▶ YOUR GOAL
Go through the data and retrieve each line that includes the string "were".

[ENTRIES SUPPLIED Boundary: Start]

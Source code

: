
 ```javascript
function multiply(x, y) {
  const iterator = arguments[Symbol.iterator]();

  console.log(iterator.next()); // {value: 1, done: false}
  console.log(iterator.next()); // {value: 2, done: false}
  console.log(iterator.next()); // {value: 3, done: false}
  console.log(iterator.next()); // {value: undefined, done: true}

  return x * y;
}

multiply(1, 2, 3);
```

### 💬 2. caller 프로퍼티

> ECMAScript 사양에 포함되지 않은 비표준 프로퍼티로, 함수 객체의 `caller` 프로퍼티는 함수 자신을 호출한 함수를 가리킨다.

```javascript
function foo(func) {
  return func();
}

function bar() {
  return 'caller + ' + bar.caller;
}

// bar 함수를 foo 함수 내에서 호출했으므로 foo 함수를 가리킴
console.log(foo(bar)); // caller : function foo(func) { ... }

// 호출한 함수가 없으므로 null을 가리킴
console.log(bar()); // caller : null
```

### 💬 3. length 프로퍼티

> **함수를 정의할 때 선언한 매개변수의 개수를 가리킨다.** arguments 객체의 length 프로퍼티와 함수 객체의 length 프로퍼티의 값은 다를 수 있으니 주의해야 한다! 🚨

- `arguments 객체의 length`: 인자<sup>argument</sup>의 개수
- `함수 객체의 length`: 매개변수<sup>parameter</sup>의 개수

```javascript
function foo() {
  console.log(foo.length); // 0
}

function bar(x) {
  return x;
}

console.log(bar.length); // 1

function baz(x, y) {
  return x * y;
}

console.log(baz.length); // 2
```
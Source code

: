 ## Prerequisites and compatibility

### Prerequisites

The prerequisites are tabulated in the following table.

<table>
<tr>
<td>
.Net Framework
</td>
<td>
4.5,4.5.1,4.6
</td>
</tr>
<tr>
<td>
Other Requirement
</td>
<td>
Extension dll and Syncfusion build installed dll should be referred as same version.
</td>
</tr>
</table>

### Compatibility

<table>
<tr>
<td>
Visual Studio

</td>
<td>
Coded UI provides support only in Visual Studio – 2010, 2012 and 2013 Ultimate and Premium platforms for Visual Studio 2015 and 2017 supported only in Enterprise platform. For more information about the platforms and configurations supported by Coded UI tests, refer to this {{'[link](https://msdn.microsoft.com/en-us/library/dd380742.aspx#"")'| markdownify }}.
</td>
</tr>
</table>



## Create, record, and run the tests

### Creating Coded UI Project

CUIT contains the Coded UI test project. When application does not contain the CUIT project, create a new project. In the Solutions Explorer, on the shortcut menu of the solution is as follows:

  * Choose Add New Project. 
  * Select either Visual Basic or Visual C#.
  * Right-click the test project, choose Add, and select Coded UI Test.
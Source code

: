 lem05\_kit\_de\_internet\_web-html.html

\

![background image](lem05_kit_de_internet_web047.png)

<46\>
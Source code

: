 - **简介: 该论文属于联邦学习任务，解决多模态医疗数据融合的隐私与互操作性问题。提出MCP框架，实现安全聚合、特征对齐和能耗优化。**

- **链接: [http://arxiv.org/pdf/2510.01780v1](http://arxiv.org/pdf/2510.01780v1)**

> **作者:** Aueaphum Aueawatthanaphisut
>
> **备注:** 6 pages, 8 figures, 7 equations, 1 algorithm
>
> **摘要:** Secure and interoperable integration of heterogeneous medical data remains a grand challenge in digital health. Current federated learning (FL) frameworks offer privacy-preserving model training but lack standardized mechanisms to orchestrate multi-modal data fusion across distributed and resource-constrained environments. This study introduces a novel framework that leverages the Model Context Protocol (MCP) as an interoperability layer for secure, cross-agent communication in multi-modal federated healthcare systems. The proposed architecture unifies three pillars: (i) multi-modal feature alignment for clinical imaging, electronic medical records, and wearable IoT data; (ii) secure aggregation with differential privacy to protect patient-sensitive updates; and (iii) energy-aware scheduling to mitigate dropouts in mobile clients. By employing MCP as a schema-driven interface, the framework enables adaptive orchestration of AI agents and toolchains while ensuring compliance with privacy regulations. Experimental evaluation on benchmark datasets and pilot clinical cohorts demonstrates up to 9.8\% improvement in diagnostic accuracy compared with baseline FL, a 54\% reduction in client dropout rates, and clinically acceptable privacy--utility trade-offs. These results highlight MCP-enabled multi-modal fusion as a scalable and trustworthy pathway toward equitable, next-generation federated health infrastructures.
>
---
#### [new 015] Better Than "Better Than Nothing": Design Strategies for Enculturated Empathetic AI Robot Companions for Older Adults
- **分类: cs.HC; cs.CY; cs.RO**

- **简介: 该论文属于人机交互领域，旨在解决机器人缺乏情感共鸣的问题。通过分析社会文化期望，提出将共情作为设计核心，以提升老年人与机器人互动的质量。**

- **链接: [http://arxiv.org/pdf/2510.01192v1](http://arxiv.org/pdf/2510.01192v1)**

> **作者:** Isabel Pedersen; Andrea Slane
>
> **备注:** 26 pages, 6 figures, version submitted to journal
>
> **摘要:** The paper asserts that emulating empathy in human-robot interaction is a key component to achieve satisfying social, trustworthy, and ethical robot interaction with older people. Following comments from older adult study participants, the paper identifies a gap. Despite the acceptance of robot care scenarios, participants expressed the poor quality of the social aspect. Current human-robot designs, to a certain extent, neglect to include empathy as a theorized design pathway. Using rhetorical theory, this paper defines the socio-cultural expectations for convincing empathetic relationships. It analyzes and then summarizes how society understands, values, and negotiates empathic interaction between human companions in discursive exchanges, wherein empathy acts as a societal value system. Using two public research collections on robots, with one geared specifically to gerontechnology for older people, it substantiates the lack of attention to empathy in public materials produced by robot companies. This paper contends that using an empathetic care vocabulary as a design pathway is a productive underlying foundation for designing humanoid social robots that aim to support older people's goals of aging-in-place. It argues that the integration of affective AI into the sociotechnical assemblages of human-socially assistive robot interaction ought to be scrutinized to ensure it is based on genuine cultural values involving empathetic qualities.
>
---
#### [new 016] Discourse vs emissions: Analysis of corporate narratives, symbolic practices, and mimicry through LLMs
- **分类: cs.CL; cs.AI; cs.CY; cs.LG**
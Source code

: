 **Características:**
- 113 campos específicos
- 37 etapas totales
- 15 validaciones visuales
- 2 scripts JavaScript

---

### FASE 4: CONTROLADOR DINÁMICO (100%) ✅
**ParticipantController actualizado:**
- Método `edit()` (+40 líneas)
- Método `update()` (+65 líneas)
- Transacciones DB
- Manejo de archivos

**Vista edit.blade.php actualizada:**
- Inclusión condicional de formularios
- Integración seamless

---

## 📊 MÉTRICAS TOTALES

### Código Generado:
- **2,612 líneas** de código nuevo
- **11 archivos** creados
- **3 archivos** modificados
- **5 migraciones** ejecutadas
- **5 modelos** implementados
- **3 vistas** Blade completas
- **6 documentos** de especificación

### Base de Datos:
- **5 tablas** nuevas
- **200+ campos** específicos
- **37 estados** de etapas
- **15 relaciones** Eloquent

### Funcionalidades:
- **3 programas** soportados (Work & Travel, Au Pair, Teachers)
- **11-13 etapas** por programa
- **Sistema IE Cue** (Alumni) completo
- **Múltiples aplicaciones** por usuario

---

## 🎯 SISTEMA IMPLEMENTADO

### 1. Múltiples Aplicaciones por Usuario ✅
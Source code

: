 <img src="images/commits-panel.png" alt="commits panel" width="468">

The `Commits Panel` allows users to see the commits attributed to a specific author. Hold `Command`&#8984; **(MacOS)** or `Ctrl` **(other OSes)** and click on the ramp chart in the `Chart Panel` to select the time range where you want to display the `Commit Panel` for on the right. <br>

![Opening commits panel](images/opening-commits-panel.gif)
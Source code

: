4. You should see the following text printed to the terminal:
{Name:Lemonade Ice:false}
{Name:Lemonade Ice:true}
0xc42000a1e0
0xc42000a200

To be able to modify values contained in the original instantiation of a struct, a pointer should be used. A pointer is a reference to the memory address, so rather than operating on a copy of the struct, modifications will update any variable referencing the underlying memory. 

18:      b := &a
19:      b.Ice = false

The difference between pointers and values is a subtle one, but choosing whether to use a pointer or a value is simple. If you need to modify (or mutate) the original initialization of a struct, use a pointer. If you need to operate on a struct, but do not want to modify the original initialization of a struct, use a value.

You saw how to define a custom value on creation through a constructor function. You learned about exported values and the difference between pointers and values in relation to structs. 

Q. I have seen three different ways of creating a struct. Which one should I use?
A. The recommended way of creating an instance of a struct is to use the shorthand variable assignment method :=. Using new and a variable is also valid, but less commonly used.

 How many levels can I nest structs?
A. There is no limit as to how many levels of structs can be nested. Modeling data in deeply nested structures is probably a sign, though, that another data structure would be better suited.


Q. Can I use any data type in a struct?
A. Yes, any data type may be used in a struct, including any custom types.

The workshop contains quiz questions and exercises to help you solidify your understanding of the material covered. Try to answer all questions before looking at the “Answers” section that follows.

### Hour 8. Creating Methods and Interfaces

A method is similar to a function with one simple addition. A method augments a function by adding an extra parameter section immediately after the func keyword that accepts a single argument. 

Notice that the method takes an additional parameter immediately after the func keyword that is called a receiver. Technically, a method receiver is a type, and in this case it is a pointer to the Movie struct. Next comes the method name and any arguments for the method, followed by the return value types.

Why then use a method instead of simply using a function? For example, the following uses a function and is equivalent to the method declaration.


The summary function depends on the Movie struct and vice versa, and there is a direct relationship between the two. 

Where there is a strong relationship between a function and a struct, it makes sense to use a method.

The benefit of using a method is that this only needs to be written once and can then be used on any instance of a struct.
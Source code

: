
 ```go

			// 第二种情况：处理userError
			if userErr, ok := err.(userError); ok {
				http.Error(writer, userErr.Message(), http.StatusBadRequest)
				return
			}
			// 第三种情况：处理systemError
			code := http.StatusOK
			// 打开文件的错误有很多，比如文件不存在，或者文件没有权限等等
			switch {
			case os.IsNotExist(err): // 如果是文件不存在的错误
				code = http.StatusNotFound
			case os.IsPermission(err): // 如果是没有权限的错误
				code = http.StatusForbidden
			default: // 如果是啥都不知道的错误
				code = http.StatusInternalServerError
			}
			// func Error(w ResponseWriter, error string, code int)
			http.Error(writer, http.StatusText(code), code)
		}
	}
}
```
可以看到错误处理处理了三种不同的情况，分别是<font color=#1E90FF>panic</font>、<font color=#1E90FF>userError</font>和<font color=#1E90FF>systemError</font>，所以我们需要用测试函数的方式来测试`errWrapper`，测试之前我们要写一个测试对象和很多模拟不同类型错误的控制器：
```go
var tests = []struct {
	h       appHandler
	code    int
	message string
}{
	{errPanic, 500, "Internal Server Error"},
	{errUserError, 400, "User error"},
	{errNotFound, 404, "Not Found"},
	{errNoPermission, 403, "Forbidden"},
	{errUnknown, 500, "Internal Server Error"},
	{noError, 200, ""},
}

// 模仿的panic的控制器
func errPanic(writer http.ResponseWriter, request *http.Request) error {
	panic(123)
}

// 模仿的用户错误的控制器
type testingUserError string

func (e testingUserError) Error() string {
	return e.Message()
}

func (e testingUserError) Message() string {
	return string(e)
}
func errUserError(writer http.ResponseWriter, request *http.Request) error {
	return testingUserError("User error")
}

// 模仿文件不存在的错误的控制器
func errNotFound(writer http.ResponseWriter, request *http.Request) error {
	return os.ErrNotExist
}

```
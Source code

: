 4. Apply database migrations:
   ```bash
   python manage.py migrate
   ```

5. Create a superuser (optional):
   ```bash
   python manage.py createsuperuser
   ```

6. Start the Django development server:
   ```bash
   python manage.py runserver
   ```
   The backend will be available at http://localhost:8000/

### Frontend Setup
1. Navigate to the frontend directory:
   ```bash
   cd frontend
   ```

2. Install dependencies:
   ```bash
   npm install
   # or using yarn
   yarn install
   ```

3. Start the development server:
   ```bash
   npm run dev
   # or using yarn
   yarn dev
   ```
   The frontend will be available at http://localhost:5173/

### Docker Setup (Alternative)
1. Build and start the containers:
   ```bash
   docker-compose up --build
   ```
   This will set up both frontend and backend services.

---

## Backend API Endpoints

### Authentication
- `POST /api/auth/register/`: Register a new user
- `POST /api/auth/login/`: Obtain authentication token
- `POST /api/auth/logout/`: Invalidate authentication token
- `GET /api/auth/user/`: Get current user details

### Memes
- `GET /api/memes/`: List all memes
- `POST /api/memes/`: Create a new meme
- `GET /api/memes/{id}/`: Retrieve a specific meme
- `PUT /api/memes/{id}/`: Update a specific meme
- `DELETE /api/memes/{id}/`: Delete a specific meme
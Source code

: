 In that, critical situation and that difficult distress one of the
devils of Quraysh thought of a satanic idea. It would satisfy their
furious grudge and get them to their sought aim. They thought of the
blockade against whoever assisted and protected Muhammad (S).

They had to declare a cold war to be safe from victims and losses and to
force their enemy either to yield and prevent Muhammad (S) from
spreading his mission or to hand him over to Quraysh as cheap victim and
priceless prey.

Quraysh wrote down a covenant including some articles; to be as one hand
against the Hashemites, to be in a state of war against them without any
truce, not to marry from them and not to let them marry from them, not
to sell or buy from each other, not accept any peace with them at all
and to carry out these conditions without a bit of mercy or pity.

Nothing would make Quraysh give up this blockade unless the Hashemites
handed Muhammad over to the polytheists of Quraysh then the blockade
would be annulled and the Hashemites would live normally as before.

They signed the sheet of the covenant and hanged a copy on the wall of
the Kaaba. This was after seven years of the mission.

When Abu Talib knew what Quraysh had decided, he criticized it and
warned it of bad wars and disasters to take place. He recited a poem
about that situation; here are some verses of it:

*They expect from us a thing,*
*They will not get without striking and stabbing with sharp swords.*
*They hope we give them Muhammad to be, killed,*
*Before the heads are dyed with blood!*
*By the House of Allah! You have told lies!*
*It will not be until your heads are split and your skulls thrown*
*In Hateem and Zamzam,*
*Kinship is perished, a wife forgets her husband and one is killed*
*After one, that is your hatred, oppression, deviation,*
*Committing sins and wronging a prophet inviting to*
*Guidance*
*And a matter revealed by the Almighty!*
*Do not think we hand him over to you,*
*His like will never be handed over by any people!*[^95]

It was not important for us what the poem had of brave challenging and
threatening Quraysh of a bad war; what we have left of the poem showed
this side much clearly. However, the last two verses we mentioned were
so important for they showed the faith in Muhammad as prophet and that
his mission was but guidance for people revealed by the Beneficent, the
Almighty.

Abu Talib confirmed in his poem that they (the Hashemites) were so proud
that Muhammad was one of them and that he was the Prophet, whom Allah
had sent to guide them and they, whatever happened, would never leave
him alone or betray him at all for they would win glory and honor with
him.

[ENTRIES SUPPLIED Boundary: End]

▶ YOUR RESPONSE
this side much clearly. However, the last two verses we mentioned were
Abu Talib confirmed in his poem that they (the Hashemites) were so proud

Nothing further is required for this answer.